If a line of the records holds the word "server", copy it out.

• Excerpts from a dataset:
* * *
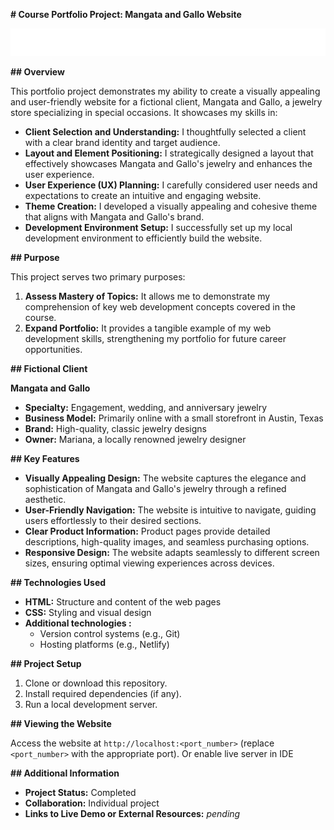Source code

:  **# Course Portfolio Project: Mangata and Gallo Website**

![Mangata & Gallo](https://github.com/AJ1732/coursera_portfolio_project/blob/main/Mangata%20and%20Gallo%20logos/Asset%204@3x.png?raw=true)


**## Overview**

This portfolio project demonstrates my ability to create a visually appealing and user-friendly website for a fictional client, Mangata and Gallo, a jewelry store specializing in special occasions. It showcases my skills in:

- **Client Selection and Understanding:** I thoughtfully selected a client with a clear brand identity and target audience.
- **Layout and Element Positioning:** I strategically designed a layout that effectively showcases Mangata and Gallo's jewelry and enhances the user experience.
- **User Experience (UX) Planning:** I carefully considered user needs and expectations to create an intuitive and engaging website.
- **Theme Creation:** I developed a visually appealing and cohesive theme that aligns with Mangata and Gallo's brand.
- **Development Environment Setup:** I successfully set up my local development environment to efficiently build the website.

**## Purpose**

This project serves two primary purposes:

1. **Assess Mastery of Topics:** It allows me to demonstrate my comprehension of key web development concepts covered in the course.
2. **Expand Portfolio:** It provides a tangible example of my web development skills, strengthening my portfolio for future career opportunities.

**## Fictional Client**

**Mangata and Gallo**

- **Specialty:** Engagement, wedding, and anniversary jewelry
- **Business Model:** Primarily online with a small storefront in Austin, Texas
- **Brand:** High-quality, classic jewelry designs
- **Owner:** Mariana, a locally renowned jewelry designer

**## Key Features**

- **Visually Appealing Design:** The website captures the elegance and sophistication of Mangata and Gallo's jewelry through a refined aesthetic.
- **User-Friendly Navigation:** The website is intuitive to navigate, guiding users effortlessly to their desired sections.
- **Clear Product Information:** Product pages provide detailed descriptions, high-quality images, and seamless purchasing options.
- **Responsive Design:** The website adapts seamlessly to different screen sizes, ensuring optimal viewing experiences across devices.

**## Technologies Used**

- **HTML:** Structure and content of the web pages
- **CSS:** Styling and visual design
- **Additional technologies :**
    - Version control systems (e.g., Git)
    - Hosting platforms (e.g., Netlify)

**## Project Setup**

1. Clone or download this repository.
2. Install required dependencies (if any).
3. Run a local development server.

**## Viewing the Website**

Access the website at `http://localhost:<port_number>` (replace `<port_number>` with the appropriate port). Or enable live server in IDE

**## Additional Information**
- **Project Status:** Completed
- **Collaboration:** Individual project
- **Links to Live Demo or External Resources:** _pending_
* * *
• Output of the exercise:
3. Run a local development server.
Access the website at `http://localhost:<port_number>` (replace `<port_number>` with the appropriate port). Or enable live server in IDE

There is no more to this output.